Taiwan’s LIF delivers returns of 3.14% in January to May
27 June 2013
News, Global, Taiwan
By Hui Ching-hoo
The external mandates of Taiwan’s Labor Insurance Fund (LIF) delivered mixed results for the first five months of the year despite the pension fund reporting revenue gains. The Bureau of Labor Insurance (BLI) said on its website on Monday (June 24) that the total AUM of the LIF was up 3.14% to NT$484.5 billion (US$16.09 billion) as of the end of May.

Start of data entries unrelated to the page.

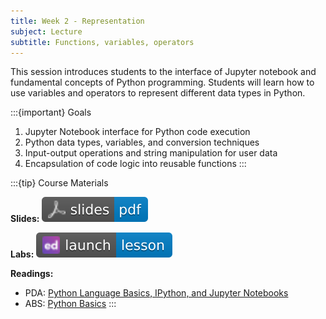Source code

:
 ```yaml
---
title: Week 2 - Representation
subject: Lecture
subtitle: Functions, variables, operators
---
```


This session introduces students to the interface of Jupyter notebook and fundamental concepts of Python programming. Students will learn how to use variables and operators to represent different data types in Python.

:::{important} Goals
1. Jupyter Notebook interface for Python code execution
2. Python data types, variables, and conversion techniques
3. Input-output operations and string manipulation for user data
4. Encapsulation of code logic into reusable functions
:::

:::{tip} Course Materials 

**Slides:** [![](images/slides-pdf-blue-adobeacrobatreader.svg)][pdf link]

**Labs:** [![](images/launch-lesson-blue-ed.svg)][notebook link]

**Readings:**
* PDA: [Python Language Basics, IPython, and Jupyter Notebooks][pda link]
* ABS: [Python Basics][abs link]
:::

[pdf link]: https://khlee42.github.io/datahandling-content-pdf/variables_ws.pdf
[notebook link]: https://edstem.org/us/courses/46034/lessons/74751
[pda link]: https://wesmckinney.com/book/python-basics
[abs link]: https://automatetheboringstuff.com/2e/chapter1/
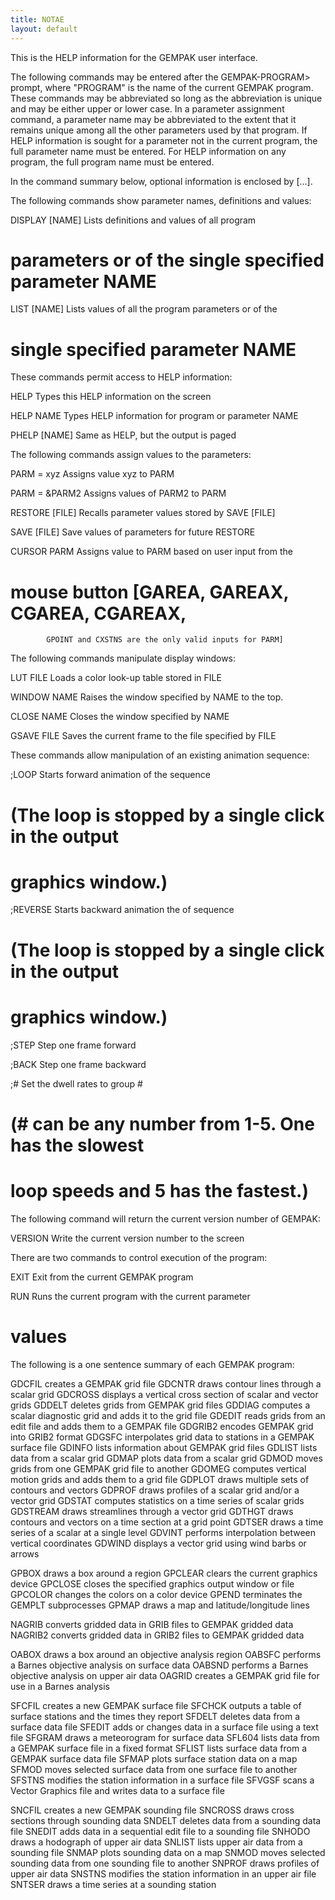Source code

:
 ```yaml
---
title: NOTAE
layout: default
---
```



This is the HELP information for the GEMPAK user interface.

The following commands may be entered after the GEMPAK-PROGRAM> prompt,
where "PROGRAM" is the name of the current GEMPAK program.  These
commands may be abbreviated so long as the abbreviation is unique and
may be either upper or lower case.  In a parameter assignment command,
a parameter name may be abbreviated to the extent that it remains
unique among all the other parameters used by that program.  If HELP
information is sought for a parameter not in the current program, the
full parameter name must be entered.  For HELP information on any
program, the full program name must be entered.

In the command summary below, optional information is enclosed by [...].

The following commands show parameter names, definitions and values:

  DISPLAY [NAME]    Lists definitions and values of all program
# parameters or of the single specified parameter NAME

  LIST    [NAME]    Lists values of all the program parameters or of the
# single specified parameter NAME

These commands permit access to HELP information:

  HELP              Types this HELP information on the screen

  HELP     NAME     Types HELP information for program or parameter NAME

  PHELP   [NAME]    Same as HELP, but the output is paged

The following commands assign values to the parameters:

  PARM =   xyz      Assigns value xyz to PARM

  PARM =  &PARM2    Assigns values of PARM2 to PARM

  RESTORE [FILE]    Recalls parameter values stored by SAVE [FILE]

  SAVE    [FILE]    Save values of parameters for future RESTORE

  CURSOR  PARM      Assigns value to PARM based on user input from the
# mouse button [GAREA, GAREAX, CGAREA, CGAREAX, 
		    GPOINT and CXSTNS are the only valid inputs for PARM]

The following commands manipulate display windows:

  LUT     FILE      Loads a color look-up table stored in FILE

  WINDOW  NAME      Raises the window specified by NAME to the top.

  CLOSE   NAME      Closes the window specified by NAME

  GSAVE   FILE      Saves the current frame to the file specified by FILE

These commands allow manipulation of an existing animation sequence:

  ;LOOP             Starts forward animation of the sequence
# (The loop is stopped by a single click in the output
# graphics window.)

  ;REVERSE          Starts backward animation the of sequence
# (The loop is stopped by a single click in the output
# graphics window.)

  ;STEP             Step one frame forward

  ;BACK             Step one frame backward

  ;#                Set the dwell rates to group #
# (# can be any number from 1-5. One has the slowest
# loop speeds and 5 has the fastest.)

The following command will return the current version number of GEMPAK:

  VERSION           Write the current version number to the screen

There are two commands to control execution of the program:

  EXIT              Exit from the current GEMPAK program

  RUN               Runs the current program with the current parameter
# values

The following is a one sentence summary of each GEMPAK program:

  GDCFIL   creates a GEMPAK grid file
  GDCNTR   draws contour lines through a scalar grid
  GDCROSS  displays a vertical cross section of scalar and vector grids
  GDDELT   deletes grids from GEMPAK grid files
  GDDIAG   computes a scalar diagnostic grid and adds it to the grid file
  GDEDIT   reads grids from an edit file and adds them to a GEMPAK file
  GDGRIB2  encodes GEMPAK grid into GRIB2 format
  GDGSFC   interpolates grid data to stations in a GEMPAK surface file
  GDINFO   lists information about GEMPAK grid files
  GDLIST   lists data from a scalar grid
  GDMAP    plots data from a scalar grid
  GDMOD    moves grids from one GEMPAK grid file to another
  GDOMEG   computes vertical motion grids and adds them to a grid file
  GDPLOT   draws multiple sets of contours and vectors
  GDPROF   draws profiles of a scalar grid and/or a vector grid
  GDSTAT   computes statistics on a time series of scalar grids
  GDSTREAM draws streamlines through a vector grid
  GDTHGT   draws contours and vectors on a time section at a grid point
  GDTSER   draws a time series of a scalar at a single level
  GDVINT   performs interpolation between vertical coordinates
  GDWIND   displays a vector grid using wind barbs or arrows

  GPBOX    draws a box around a region
  GPCLEAR  clears the current graphics device
  GPCLOSE  closes the specified graphics output window or file
  GPCOLOR  changes the colors on a color device
  GPEND    terminates the GEMPLT subprocesses
  GPMAP    draws a map and latitude/longitude lines

  NAGRIB   converts gridded data in GRIB files to GEMPAK gridded data
  NAGRIB2  converts gridded data in GRIB2 files to GEMPAK gridded data

  OABOX    draws a box around an objective analysis region
  OABSFC   performs a Barnes objective analysis on surface data
  OABSND   performs a Barnes objective analysis on upper air data
  OAGRID   creates a GEMPAK grid file for use in a Barnes analysis

  SFCFIL   creates a new GEMPAK surface file
  SFCHCK   outputs a table of surface stations and the times they report
  SFDELT   deletes data from a surface data file
  SFEDIT   adds or changes data in a surface file using a text file
  SFGRAM   draws a meteorogram for surface data
  SFL604   lists data from a GEMPAK surface file in a fixed format
  SFLIST   lists surface data from a GEMPAK surface data file
  SFMAP    plots surface station data on a map
  SFMOD    moves selected surface data from one surface file to another
  SFSTNS   modifies the station information in a surface file
  SFVGSF   scans a Vector Graphics file and writes data to a surface file

  SNCFIL   creates a new GEMPAK sounding file
  SNCROSS  draws cross sections through sounding data
  SNDELT   deletes data from a sounding data file
  SNEDIT   adds data in a sequential edit file to a sounding file
  SNHODO   draws a hodograph of upper air data
  SNLIST   lists upper air data from a sounding file
  SNMAP    plots sounding data on a map
  SNMOD    moves selected sounding data from one sounding file to another
  SNPROF   draws profiles of upper air data
  SNSTNS   modifies the station information in an upper air file
  SNTSER   draws a time series at a sounding station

The LIF outsourced 31.24% assets to external managers. Among which, the global emerging market equity mandate LIF awarded to Vontobel last October recorded a return of 1.97% to US$331.2 million in the first five months this year, against the 1.94% of its benchmark FTSE AW Emerging Markets ex-Taiwan Index.

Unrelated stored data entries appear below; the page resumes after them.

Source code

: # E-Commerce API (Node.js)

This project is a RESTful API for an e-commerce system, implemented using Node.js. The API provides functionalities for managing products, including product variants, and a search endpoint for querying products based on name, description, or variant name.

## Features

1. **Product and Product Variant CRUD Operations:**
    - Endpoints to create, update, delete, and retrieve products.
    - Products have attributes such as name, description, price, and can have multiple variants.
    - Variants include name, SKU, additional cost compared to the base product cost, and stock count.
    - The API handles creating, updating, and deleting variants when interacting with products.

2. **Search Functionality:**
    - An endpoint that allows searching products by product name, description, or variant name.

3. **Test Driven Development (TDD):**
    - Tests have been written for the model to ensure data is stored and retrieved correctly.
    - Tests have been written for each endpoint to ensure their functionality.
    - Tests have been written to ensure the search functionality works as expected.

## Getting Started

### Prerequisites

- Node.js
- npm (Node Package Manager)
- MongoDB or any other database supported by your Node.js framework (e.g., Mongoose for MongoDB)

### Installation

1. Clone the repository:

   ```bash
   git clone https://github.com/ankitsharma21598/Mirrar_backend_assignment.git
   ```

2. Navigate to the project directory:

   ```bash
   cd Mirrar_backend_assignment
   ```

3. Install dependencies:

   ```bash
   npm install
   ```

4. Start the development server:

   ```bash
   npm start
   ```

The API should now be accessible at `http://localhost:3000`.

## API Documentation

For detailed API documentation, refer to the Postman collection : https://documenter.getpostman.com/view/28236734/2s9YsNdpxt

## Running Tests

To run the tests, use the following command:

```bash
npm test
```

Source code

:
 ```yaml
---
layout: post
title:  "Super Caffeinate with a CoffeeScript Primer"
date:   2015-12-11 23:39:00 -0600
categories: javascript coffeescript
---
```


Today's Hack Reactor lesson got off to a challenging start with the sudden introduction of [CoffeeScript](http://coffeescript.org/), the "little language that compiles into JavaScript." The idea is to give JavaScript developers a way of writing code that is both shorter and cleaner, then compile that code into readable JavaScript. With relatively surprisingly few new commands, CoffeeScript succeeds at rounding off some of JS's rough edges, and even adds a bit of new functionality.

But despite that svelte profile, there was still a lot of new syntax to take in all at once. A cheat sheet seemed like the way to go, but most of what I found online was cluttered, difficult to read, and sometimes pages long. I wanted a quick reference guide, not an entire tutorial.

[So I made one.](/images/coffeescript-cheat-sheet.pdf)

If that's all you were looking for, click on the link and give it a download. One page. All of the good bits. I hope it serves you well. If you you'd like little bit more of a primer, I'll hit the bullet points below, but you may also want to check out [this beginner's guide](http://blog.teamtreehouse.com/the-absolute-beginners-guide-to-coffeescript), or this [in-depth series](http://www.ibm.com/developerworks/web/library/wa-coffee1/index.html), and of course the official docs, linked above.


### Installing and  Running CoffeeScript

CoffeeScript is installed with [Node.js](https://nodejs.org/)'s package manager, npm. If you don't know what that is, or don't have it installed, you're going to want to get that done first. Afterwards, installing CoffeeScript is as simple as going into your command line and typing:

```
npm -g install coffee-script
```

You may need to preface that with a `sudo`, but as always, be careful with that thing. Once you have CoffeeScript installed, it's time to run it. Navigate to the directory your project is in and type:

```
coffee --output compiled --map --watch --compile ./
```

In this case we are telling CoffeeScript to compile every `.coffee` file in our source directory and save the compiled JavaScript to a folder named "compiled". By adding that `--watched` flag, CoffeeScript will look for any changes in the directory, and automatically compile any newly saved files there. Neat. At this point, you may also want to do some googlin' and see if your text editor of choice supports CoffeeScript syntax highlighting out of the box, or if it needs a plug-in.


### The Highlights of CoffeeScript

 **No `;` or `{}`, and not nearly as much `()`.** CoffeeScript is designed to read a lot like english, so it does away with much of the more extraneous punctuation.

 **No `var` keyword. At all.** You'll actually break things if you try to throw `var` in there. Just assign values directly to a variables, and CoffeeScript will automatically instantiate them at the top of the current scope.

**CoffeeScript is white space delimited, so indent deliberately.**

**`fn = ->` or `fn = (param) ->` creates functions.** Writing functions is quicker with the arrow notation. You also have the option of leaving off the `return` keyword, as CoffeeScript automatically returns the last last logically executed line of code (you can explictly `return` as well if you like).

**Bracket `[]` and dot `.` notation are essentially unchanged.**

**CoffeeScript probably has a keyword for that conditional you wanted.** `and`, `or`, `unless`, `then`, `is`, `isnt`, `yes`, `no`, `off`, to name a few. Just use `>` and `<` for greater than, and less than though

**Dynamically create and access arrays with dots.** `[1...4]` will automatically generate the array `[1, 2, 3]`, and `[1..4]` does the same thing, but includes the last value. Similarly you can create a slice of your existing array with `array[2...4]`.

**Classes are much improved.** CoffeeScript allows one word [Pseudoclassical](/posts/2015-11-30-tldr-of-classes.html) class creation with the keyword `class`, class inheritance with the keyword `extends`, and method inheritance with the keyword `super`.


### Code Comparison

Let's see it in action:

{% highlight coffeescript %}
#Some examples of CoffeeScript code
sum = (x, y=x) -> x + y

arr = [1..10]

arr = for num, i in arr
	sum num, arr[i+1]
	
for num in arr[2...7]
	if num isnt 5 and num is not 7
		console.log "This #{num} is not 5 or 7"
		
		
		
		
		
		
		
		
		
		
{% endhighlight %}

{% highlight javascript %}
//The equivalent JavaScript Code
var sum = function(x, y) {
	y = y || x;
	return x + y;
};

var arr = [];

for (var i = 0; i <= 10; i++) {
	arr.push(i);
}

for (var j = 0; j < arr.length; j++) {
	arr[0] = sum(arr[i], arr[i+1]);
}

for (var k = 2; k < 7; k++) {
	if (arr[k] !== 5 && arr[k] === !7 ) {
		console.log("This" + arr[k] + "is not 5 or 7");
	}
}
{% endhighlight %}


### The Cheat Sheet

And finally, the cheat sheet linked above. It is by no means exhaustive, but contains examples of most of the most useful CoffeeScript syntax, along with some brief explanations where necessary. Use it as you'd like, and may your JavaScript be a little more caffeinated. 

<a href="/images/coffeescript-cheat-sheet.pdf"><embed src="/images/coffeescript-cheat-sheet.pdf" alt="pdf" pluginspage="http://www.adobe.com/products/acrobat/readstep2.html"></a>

Meanwhile, the passive global fixed income mandates overseen by State Street Global Advisors (SSGA) and Vanguard suffered losses of 5.48% and 5.45% to US$273 million and US$266.3 million, respectively, falling less than the benchmark Barclays Capital Global Treasury Index.

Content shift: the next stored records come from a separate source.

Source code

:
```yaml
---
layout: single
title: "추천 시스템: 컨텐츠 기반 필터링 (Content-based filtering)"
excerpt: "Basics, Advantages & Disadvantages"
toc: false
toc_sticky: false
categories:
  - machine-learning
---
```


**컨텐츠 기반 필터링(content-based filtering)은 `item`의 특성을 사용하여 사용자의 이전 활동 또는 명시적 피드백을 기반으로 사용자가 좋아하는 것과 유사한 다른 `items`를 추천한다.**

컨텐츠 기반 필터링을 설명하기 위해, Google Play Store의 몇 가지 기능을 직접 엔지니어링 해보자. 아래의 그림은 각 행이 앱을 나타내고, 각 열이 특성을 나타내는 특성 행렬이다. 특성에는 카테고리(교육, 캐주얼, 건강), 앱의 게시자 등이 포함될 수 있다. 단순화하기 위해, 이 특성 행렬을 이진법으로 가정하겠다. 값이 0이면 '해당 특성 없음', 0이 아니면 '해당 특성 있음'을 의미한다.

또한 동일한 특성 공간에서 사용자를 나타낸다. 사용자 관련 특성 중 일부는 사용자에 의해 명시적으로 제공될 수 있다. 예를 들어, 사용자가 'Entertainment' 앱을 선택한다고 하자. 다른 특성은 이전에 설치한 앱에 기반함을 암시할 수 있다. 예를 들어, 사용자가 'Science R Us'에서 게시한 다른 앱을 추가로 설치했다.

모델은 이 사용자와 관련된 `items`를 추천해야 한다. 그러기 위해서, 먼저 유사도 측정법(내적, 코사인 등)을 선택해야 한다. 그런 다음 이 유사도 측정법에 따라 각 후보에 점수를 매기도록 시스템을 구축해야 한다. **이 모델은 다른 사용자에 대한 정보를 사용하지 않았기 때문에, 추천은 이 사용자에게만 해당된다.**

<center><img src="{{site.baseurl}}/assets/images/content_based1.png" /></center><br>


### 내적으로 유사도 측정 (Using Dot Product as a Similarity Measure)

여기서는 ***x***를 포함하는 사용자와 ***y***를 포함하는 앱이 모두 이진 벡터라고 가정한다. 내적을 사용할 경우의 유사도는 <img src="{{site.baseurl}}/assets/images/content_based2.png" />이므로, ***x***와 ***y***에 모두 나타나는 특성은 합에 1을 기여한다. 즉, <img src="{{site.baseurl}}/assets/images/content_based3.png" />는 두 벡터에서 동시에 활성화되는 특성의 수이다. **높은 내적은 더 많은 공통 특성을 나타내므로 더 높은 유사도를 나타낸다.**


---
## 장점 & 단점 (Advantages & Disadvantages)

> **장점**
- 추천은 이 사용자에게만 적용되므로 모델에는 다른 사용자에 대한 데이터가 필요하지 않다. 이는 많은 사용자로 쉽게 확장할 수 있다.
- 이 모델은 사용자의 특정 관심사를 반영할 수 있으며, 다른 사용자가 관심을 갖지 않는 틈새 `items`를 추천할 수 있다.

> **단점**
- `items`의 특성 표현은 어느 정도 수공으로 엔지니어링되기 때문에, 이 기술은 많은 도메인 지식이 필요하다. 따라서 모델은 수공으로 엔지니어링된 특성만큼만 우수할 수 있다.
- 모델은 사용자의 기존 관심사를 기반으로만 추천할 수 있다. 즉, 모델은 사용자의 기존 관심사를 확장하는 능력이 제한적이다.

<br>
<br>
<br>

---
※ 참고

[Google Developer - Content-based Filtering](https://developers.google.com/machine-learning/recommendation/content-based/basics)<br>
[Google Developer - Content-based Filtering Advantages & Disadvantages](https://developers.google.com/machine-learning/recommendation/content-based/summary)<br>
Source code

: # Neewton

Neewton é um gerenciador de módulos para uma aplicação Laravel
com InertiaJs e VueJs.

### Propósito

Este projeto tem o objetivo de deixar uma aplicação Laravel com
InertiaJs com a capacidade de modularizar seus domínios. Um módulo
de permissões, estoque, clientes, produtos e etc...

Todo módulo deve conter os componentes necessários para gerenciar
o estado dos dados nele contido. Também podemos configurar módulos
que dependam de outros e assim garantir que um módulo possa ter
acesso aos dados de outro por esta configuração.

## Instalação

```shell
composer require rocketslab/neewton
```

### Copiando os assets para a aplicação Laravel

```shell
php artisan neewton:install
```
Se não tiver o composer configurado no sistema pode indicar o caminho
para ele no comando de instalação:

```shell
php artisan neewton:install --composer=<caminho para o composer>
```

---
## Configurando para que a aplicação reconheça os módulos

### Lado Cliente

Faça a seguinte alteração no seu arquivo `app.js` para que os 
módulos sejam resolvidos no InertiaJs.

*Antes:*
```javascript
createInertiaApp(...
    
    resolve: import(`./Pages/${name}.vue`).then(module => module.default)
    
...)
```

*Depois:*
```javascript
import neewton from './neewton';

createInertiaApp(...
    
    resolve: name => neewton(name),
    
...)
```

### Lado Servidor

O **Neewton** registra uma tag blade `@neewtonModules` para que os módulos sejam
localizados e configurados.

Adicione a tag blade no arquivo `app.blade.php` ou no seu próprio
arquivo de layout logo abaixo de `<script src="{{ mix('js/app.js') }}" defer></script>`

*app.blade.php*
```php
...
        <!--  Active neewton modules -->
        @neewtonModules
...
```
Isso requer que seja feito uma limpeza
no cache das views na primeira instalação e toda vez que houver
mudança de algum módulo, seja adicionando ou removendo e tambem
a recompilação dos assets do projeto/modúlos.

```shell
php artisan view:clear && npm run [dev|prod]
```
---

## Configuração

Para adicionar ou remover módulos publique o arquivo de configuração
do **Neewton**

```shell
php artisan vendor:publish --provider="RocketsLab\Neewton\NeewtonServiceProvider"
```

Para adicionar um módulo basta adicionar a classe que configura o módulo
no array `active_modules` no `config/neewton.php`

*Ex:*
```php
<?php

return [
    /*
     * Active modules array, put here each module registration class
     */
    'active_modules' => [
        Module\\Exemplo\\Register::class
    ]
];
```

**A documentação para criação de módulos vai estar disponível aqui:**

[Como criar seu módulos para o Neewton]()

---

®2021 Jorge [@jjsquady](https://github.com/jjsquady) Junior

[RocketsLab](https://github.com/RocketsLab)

One the domestic side, the NT$4 billion mandate the LIF outsourced to President Securities Investment Trust last March had delivered accumulated returns of 8.29% to NT$4.32 billion as of the end of May.
A complete labor insurance system was introduced in Taiwan in 2009. As part of that, the LIF is an insurance fund that provides for monthly pensions, disability claims, and death benefits.